Xue Xi, Sun Hanyu, Yang Minjian, Liu Xue, Hu Hai-Yu, Deng Yafeng, Wang Xiaojian
State Key Laboratory of Bioactive Substances and Functions of Natural Medicines, Institute of Materia Medica, Peking Union Medical College and Chinese Academy of Medical Sciences, Beijing 100050, China.
Beijing Key Laboratory of Active Substances Discovery and Drugability Evaluation, Department of Medicinal Chemistry, Institute of Materia Medica, Peking Union Medical College and Chinese Academy of Medical Sciences, Beijing 100050, P. R. China.
Anal Chem. 2023 Sep 19;95(37):13733-13745. doi: 10.1021/acs.analchem.3c02540. Epub 2023 Sep 9.

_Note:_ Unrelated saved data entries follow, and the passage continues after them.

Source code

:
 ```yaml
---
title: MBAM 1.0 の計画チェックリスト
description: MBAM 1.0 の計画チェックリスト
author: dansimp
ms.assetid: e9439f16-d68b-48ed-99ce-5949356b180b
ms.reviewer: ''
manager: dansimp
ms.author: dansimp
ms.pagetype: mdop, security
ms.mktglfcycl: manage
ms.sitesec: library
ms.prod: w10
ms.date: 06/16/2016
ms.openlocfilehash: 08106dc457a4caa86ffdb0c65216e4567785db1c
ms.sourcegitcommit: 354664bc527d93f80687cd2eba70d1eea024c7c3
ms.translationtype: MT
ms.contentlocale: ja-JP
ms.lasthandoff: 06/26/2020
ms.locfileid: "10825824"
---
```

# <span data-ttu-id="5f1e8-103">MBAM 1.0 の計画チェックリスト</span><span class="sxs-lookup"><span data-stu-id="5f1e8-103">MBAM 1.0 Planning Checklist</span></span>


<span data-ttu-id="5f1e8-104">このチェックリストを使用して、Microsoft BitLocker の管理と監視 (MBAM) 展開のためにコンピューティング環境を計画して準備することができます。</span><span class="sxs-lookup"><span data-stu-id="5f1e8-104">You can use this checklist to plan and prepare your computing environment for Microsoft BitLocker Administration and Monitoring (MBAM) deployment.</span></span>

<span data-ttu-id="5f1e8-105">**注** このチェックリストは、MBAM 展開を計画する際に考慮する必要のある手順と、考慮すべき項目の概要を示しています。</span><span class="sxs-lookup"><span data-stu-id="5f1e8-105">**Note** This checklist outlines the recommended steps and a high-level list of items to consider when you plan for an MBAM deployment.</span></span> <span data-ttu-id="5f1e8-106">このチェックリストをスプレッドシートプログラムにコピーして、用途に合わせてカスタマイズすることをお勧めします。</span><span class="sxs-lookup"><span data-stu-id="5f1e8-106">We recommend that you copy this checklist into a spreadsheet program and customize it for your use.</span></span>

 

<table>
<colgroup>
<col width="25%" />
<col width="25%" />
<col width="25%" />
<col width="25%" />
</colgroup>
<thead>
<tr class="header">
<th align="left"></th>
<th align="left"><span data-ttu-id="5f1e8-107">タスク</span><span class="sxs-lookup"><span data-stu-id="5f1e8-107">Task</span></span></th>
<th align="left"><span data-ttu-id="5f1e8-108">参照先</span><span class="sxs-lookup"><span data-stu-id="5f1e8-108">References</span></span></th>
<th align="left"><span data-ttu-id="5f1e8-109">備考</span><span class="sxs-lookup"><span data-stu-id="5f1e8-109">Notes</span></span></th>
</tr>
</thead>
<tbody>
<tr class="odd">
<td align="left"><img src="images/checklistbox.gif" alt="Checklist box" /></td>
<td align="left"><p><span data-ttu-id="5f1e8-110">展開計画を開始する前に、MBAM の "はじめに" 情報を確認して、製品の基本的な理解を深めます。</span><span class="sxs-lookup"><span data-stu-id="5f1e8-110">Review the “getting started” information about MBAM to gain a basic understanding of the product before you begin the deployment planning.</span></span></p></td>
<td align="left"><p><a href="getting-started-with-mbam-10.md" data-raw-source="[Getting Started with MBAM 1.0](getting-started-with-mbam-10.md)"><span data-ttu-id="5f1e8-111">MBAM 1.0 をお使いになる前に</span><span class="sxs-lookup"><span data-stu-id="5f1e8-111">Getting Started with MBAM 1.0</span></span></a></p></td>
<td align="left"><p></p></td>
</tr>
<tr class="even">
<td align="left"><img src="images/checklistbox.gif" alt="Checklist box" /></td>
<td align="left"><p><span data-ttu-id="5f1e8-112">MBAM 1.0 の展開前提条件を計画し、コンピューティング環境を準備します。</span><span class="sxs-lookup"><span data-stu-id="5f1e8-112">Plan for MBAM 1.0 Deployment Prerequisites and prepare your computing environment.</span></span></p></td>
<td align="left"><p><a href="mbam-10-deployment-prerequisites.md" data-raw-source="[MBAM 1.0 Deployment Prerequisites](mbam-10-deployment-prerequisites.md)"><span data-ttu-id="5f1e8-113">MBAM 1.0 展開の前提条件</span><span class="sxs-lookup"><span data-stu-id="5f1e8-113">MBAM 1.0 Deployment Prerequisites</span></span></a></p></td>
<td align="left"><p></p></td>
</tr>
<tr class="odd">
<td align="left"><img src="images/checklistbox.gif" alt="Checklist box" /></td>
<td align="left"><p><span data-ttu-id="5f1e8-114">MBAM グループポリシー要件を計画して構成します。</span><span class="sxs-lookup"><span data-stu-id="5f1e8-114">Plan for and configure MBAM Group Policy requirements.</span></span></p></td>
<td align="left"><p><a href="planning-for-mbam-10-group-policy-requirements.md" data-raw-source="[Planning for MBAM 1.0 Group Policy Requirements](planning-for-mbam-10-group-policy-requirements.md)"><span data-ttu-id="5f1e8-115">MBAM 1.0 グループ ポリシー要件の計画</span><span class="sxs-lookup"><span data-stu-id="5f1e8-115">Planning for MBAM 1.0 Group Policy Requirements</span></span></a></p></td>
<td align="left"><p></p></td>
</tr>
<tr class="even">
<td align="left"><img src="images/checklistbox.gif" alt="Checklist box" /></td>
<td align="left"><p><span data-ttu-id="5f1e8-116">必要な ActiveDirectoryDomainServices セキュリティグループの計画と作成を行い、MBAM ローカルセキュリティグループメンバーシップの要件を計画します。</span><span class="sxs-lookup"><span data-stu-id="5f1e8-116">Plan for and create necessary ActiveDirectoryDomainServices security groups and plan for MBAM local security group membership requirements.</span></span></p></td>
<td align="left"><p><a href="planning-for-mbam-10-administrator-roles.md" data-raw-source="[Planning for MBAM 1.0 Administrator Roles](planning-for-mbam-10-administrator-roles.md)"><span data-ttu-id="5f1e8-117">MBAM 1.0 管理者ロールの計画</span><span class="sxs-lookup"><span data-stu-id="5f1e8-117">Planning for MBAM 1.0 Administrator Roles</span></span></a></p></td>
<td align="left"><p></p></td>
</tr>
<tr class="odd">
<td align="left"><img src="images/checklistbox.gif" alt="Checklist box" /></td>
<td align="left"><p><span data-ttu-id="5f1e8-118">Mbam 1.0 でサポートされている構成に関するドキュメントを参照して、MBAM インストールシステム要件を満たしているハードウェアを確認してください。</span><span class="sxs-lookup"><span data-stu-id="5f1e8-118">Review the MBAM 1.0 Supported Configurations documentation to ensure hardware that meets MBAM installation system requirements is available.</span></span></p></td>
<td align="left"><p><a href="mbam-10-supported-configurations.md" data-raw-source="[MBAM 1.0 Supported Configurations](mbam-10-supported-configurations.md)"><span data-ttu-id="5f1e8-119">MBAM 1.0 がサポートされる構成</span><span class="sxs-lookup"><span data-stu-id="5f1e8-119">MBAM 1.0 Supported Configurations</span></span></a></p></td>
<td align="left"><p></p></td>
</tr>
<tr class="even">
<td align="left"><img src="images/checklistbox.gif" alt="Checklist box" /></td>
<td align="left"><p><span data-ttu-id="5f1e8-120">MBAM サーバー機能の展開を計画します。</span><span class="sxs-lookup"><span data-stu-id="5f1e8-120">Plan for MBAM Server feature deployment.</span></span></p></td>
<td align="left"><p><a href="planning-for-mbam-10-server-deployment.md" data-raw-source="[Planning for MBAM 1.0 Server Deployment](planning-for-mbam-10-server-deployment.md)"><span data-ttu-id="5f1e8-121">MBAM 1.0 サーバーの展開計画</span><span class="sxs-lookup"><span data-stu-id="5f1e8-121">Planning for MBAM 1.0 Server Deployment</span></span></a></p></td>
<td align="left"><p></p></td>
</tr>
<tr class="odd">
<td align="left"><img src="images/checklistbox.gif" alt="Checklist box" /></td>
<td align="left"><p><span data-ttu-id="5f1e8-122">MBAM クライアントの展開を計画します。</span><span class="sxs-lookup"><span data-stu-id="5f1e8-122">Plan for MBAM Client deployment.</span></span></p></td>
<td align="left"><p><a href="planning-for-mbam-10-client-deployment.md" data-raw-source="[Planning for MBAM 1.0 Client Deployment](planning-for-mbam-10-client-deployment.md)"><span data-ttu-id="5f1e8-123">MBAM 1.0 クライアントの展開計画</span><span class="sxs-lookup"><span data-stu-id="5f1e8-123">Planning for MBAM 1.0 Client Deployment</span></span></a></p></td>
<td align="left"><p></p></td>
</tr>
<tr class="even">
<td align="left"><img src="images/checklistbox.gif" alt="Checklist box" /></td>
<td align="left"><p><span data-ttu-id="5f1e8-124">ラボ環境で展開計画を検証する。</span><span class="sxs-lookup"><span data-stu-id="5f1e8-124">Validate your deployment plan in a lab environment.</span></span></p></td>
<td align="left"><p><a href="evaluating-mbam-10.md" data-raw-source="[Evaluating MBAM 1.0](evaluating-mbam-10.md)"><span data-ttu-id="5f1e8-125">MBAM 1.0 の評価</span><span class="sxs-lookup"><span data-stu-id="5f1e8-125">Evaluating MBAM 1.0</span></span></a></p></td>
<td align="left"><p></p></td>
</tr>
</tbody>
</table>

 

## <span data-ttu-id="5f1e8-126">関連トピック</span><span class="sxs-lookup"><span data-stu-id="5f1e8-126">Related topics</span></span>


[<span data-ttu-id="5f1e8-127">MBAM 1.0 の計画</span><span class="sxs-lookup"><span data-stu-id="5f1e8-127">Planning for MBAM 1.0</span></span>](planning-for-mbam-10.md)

The interpretation of spectral data, including mass, nuclear magnetic resonance, infrared, and ultraviolet-visible spectra, is critical for obtaining molecular structural information. The development of advanced sensing technology has multiplied the amount of available spectral data. Chemical experts must use basic principles corresponding to the spectral information generated by molecular fragments and functional groups. This is a time-consuming process that requires a solid professional knowledge base. In recent years, the rapid development of computer science and its applications in cheminformatics and the emergence of computer-aided expert systems have greatly reduced the difficulty in analyzing large quantities of data. For expert systems, however, the problem-solving strategy must be known in advance or extracted by human experts and translated into algorithms. Gratifyingly, the development of artificial intelligence (AI) methods has shown great promise for solving such problems. Traditional algorithms, including the latest neural network algorithms, have shown great potential for both extracting useful information and processing massive quantities of data. This Perspective highlights recent innovations covering all of the emerging AI-based spectral interpretation techniques. In addition, the main limitations and current obstacles are presented, and the corresponding directions for further research are proposed. Moreover, this Perspective gives the authors' personal outlook on the development and future applications of spectral interpretation.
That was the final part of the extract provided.